Nel
corso della prima decade del nuovo millennio Mark Erelli ha mostrato, con una
produzione sempre misurata e discreta, una forte predisposizione a raccontare
storie e tratteggiare personaggi con un’espressività originale ed
autenticamente legata alle radici. Il cantante ed autore originario del New England
ha spesso unito la più classica vena folk, retaggio di una tradizione che da
quelle parti ci ha proposto nomi eccellenti, all’amore per la country music, in
particolare in un lavoro come Hillbilly Pilgrim del 2002, perfetto punto
di incontro di questi suoni.
Little
Vigils ci presenta un troubadour maturo ed intenso la cui musicalità variegata
mostra qui una concentrazione di suoni e di emozioni degna dei suoi lavori
migliori.
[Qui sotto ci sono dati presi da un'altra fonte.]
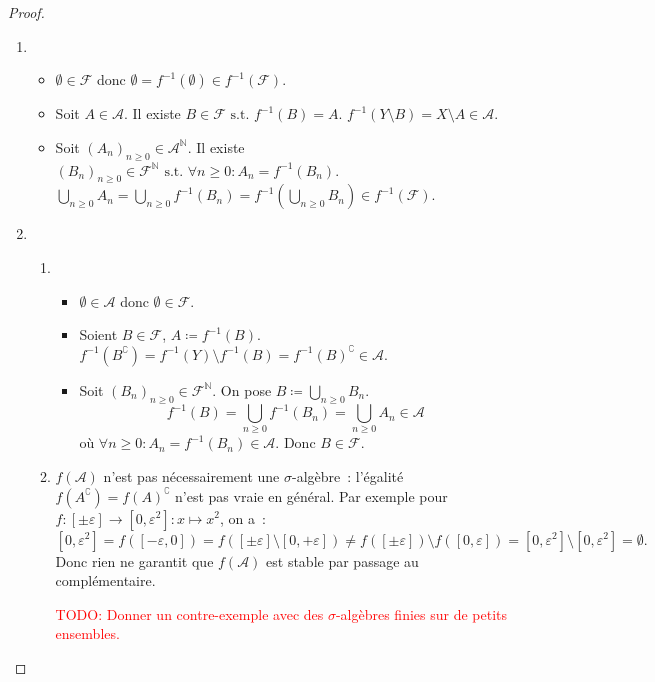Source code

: \documentclass{article}
\theoremstyle{definition}
\newcommand{\TODO}[1]{\textcolor{red}{TODO: #1}}
\newcommand{\st}{\text{ s.t. }}
\newcommand{\C}{\complement}
\newcommand{\N}{{\mathbb N}}
\begin{document}
\begin{proof}~
\begin{enumerate}
	\item~
	\begin{itemize}
		\item $\emptyset \in \mathcal F$ donc $\emptyset = f^{-1}(\emptyset) \in f^{-1}(\mathcal F)$.
		\item Soit $A \in \mathcal A$. Il existe $B \in \mathcal F \st f^{-1}(B) = A$. $f^{-1}(Y \setminus B) = X \setminus A \in \mathcal A$.
		\item Soit $(A_n)_{n \geq 0} \in \mathcal A^\N$. Il existe $(B_n)_{n \geq 0} \in \mathcal F^\N \st \forall n \geq 0 : A_n = f^{-1}(B_n)$.
		$\bigcup_{n \geq 0}A_n = \bigcup_{n \geq 0}f^{-1}(B_n) = f^{-1}\left(\bigcup_{n \geq 0}B_n\right) \in f^{-1}(\mathcal F)$.
	\end{itemize}
	\item~
	\begin{enumerate}
		\item~
		\begin{itemize}
			\item $\emptyset \in \mathcal A$ donc $\emptyset \in \mathcal F$.
			\item Soient $B \in \mathcal F$, $A \coloneqq f^{-1}(B)$. $f^{-1}(B^\C) = f^{-1}(Y) \setminus f^{-1}(B) = f^{-1}(B)^\C \in \mathcal A$.
			\item Soit $(B_n)_{n \geq 0} \in \mathcal F^\N$. On pose $B \coloneqq \bigcup_{n \geq 0}B_n$.
			\[f^{-1}(B) = \bigcup_{n \geq 0}f^{-1}(B_n) = \bigcup_{n \geq 0}A_n \in \mathcal A\]
			où $\forall n \geq 0 : A_n = f^{-1}(B_n) \in \mathcal A$. Donc $B \in \mathcal F$.
		\end{itemize}
		\item $f(\mathcal A)$ n'est pas nécessairement une $\sigma$-algèbre~: l'égalité $f(A^\C) = f(A)^\C$ n'est pas vraie en général. Par exemple pour
		$f : [\pm\varepsilon] \to [0, \varepsilon^2] : x \mapsto x^2$, on a~:
		\[[0, \varepsilon^2] = f([-\varepsilon, 0]) = f([\pm\varepsilon] \setminus [0, +\varepsilon])
		  \neq f([\pm\varepsilon]) \setminus f([0, \varepsilon]) = [0, \varepsilon^2] \setminus [0, \varepsilon^2] = \emptyset.\]
		Donc rien ne garantit que $f(\mathcal A)$ est stable par passage au complémentaire.

		\TODO{Donner un contre-exemple avec des $\sigma$-algèbres finies sur de petits ensembles.}
	\end{enumerate}
\end{enumerate}
\end{proof}
\end{document}
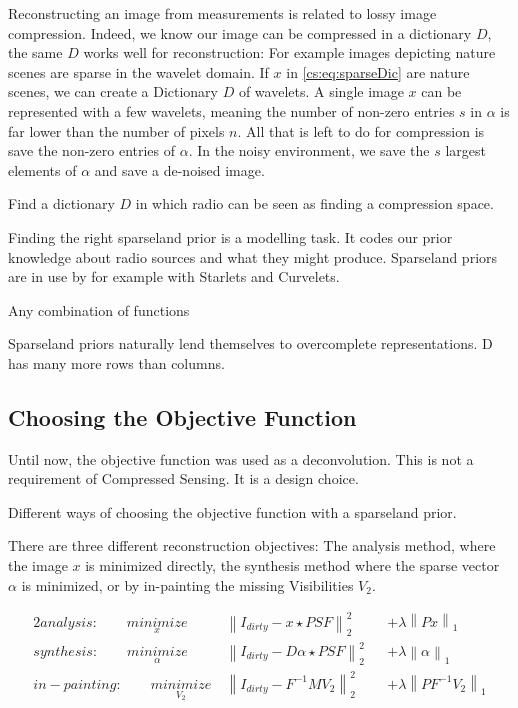 Reconstructing an image from measurements is related to lossy image compression. Indeed, we know our image can be compressed in a dictionary $D$, the same $D$ works well for reconstruction: For example images depicting nature scenes are sparse in the wavelet domain. If $x$ in \eqref{cs:eq:sparseDic} are nature scenes, we can create a Dictionary $D$ of wavelets. A single image $x$ can be represented with a few wavelets, meaning the number of non-zero entries $s$ in $\alpha$ is far lower than the number of pixels $n$. All that is left to do for compression is save the non-zero entries of $\alpha$. In the noisy environment, we save the $s$ largest elements of $\alpha$ and save a de-noised image.

Find a dictionary $D$ in which radio can be seen as finding a compression space.


Finding the right sparseland prior is a modelling task. It codes our prior knowledge about radio sources and what they might produce. Sparseland priors are in use by for example with Starlets\cite{starck2015starlet} and Curvelets\cite{starck2003astronomical}. 

Any combination of functions

Sparseland priors naturally lend themselves to overcomplete representations. D has many more rows than columns.






\subsection{Choosing the Objective Function}
Until now, the objective function was used as a deconvolution. This is not a requirement of Compressed Sensing. It is a design choice.

Different ways of choosing the objective function with a sparseland prior.

There are three different reconstruction objectives: The analysis method, where the image $x$ is minimized directly, the synthesis method where the sparse vector $\alpha$ is minimized, or by in-painting the missing Visibilities $V_2$.

\begin{alignat*}{2}
analysis:\qquad \underset{x}{minimize} \:& \left \| I_{dirty} - x \star PSF \right \|_2^2 &&+  \lambda \left \| Px \right \|_1 \\
synthesis:\qquad \underset{\alpha}{minimize} \:& \left \| I_{dirty} - D \alpha \star PSF \right \|_2^2 &&+ \lambda \left \| \alpha \right \|_1 \\
in-painting:\qquad \underset{V_2}{minimize} \:& \left \|  I_{dirty} - F^{-1} M V_2 \right \|_2^2 &&+ \lambda \left \| PF^{-1}V_2\right \|_1
\end{alignat*}

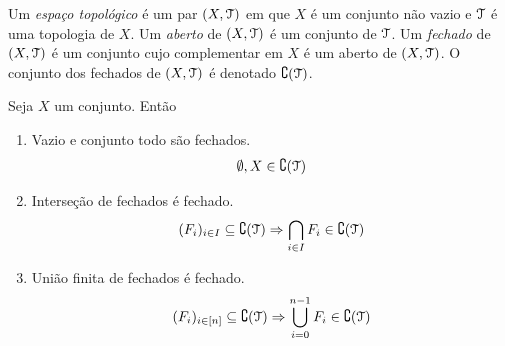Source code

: \begin{definition}
	Um \emph{espaço topológico} é um par $(X,\mathcal{T})$ em que $X$ é um conjunto não vazio e $\mathcal{T}$ é uma topologia de $X$. Um \emph{aberto} de $(X,\mathcal{T})$ é um conjunto de $\mathcal{T}$. Um \emph{fechado} de $(X,\mathcal{T})$ é um conjunto cujo complementar em $X$ é um aberto de $(X,\mathcal{T})$. O conjunto dos fechados de $(X,\mathcal{T})$ é denotado $\complement (\mathcal{T})$.
\end{definition}

\begin{proposition}
	Seja $X$ um conjunto. Então
	\begin{enumerate}
	\item Vazio e conjunto todo são fechados.
	\begin{equation*}
	\emptyset, X \in \complement (\mathcal{T})
	\end{equation*}

	\item Interseção de fechados é fechado.
	\begin{equation*}
	(F_i)_{i \in I} \subseteq \complement (\mathcal{T}) \Rightarrow \bigcap_{i \in I} F_i  \in \complement (\mathcal{T})
	\end{equation*}
	
	\item União finita de fechados é fechado.
	\begin{equation*}
	(F_i)_{i \in [n]} \subseteq \complement (\mathcal{T}) \Rightarrow \bigcup_{i=0}^{n-1} F_i \in \complement (\mathcal{T})
	\end{equation*}
	

	\end{enumerate}
\end{proposition}

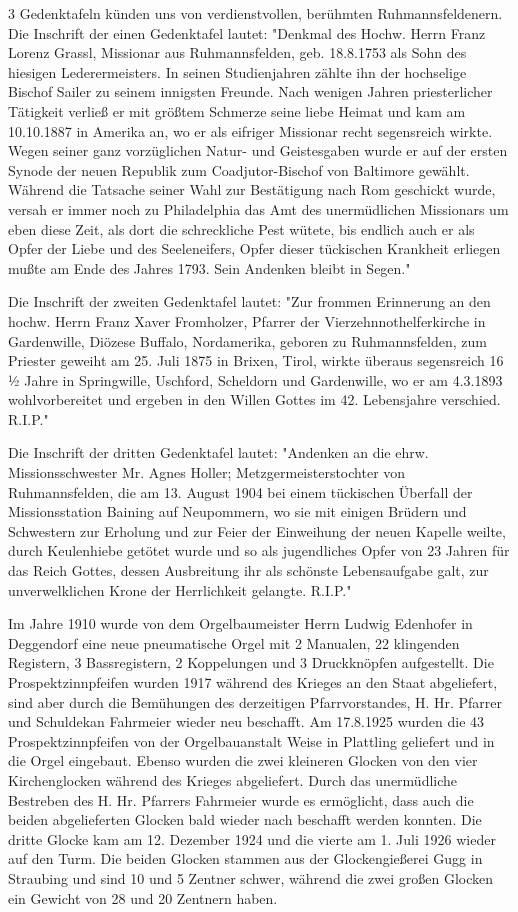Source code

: \documentclass{book}
\begin{document}
3 Gedenktafeln künden uns von verdienstvollen, berühmten Ruhmannsfeldenern. Die
Inschrift der einen Gedenktafel lautet: "Denkmal des Hochw. Herrn Franz Lorenz
Grassl, Missionar aus Ruhmannsfelden, geb. 18.8.1753 als Sohn des hiesigen
Lederermeisters. In seinen Studienjahren zählte ihn der hochselige Bischof
Sailer zu seinem innigsten Freunde. Nach wenigen Jahren priesterlicher Tätigkeit
verließ er mit größtem Schmerze seine liebe Heimat und kam am 10.10.1887 in
Amerika an, wo er als eifriger Missionar recht segensreich wirkte. Wegen seiner
ganz vorzüglichen Natur- und Geistesgaben wurde er auf der ersten Synode der
neuen Republik zum Coadjutor-Bischof von Baltimore gewählt. Während die Tatsache
seiner Wahl zur Bestätigung nach Rom geschickt wurde, versah er immer noch zu
Philadelphia das Amt des unermüdlichen Missionars um eben diese Zeit, als dort
die schreckliche Pest wütete, bis endlich auch er als Opfer der Liebe und des
Seeleneifers, Opfer dieser tückischen Krankheit erliegen mußte am Ende des
Jahres 1793. Sein Andenken bleibt in Segen."

Die Inschrift der zweiten Gedenktafel lautet: "Zur frommen Erinnerung an den
hochw. Herrn Franz Xaver Fromholzer, Pfarrer der Vierzehnnothelferkirche in
Gardenwille, Diözese Buffalo, Nordamerika, geboren zu Ruhmannsfelden, zum
Priester geweiht am 25. Juli 1875 in Brixen, Tirol, wirkte überaus segensreich
16 ½ Jahre in Springwille, Uschford, Scheldorn und Gardenwille, wo er am
4.3.1893 wohlvorbereitet und ergeben in den Willen Gottes im 42. Lebensjahre
verschied. R.I.P."

Die Inschrift der dritten Gedenktafel lautet: "Andenken an die ehrw.
Missionsschwester Mr. Agnes Holler; Metzgermeisterstochter von Ruhmannsfelden,
die am 13. August 1904 bei einem tückischen Überfall der Missionsstation Baining
auf Neupommern, wo sie mit einigen Brüdern und Schwestern zur Erholung und zur
Feier der Einweihung der neuen Kapelle weilte, durch Keulenhiebe getötet wurde
und so als jugendliches Opfer von 23 Jahren für das Reich Gottes, dessen
Ausbreitung ihr als schönste Lebensaufgabe galt, zur unverwelklichen Krone der
Herrlichkeit gelangte. R.I.P."

 Im Jahre 1910 wurde von dem Orgelbaumeister Herrn Ludwig Edenhofer in
 Deggendorf eine neue pneumatische Orgel mit 2 Manualen, 22 klingenden
 Registern, 3 Bassregistern, 2 Koppelungen und 3 Druckknöpfen aufgestellt. Die
 Prospektzinnpfeifen wurden 1917 während des Krieges an den Staat abgeliefert,
 sind aber durch die Bemühungen des derzeitigen Pfarrvorstandes, H. Hr. Pfarrer
 und Schuldekan Fahrmeier wieder neu beschafft. Am 17.8.1925 wurden die 43
 Prospektzinnpfeifen von der Orgelbauanstalt Weise in Plattling geliefert und in
 die Orgel eingebaut. Ebenso wurden die zwei kleineren Glocken von den vier
 Kirchenglocken während des Krieges abgeliefert. Durch das unermüdliche
 Bestreben des H. Hr. Pfarrers Fahrmeier wurde es ermöglicht, dass auch die
 beiden abgelieferten Glocken bald wieder nach beschafft werden konnten. Die
 dritte Glocke kam am 12. Dezember 1924 und die vierte am 1. Juli 1926 wieder
 auf den Turm. Die beiden Glocken stammen aus der Glockengießerei Gugg in
 Straubing und sind 10 und 5 Zentner schwer, während die zwei großen Glocken ein
 Gewicht von 28 und 20 Zentnern haben.
\end{document}
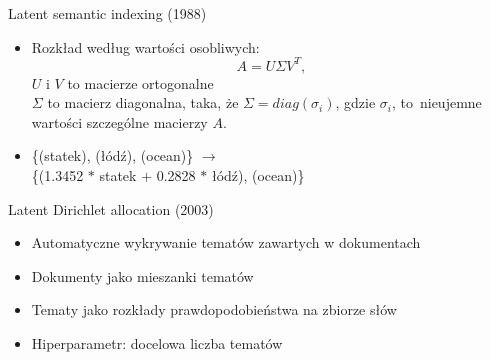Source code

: \documentclass{beamer}
\begin{document}
	\begin{frame}{Latent semantic indexing (1988)}
		\begin{itemize}
			\setlength\itemsep{3em}
			\item Rozkład według wartości osobliwych:
				\begin{equation}
				\label{eq:svd}
				A = U \Sigma V^T,\!
				\end{equation}
				$U$ i $V$ to macierze ortogonalne\\
				$\Sigma$ to macierz diagonalna, taka, że $\Sigma = diag(\sigma_i)$, gdzie $\sigma_{i}$, to~nieujemne wartości szczególne macierzy $A$.\pause
			\item 
			\{(statek), (łódź), (ocean)\} $\to$ \\\{(1.3452 $*$ statek $+$ 0.2828 $*$ łódź), (ocean)\}
		\end{itemize}
	\end{frame}
	\begin{frame}{Latent Dirichlet allocation (2003)}
		\begin{itemize}
			\item Automatyczne wykrywanie tematów zawartych w dokumentach
			\item Dokumenty jako mieszanki tematów
			\item Tematy jako rozkłady prawdopodobieństwa na zbiorze słów
			\item Hiperparametr: docelowa liczba tematów
		\end{itemize}
	\end{frame}
\end{document}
Il ritorno a sue composizioni dopo ben due lavori composti da covers
(il delicato e sognante Innocent When You Dream del 2007 e Seven
Curses del 2010 con l’amico Jeffrey Foucault) è salutato da una qualità
notevole, un concentrato del talento esibito fino ad ora, undici brani che
vanno dalle influenze appalachiane di Hemlock Grove alla ballata
pianistica a la Tom Waits primo periodo di I Took The Moon For A Walk,
dalla lineare melodia della introduttiva folk ballad August,
contrassegnata dal fiddle di Jake Armerding e dal banjo e dalla pedal steel di
Charlie Rose al frizzante e contagioso folk-rock di Everything In Ruin.
Un
insieme di grande piacevolezza e gradevolezza in cui si segnalano ancora la
profonda introspezione di Kingdom Come, uno dei punti più alti del
disco, la collaborazione con la cantante britannica Karine Polwart nella
pregevole Mother Of Mysteries e nella nostalgica rivisitazione dei tempi
in cui si suonava con gli amici di infanzia nelle cantine e nei garage con la
più elettrica Basement Days.
Little
Vigils è il compendio ideale delle varie influenze di Mark Erelli, un modo per
avvicinare un artista sempre sincero ed appassionato in cui convivono
naturalmente tradizioni musicali genuine e una visione contemporanea e moderna
delle problematiche sociali e personali.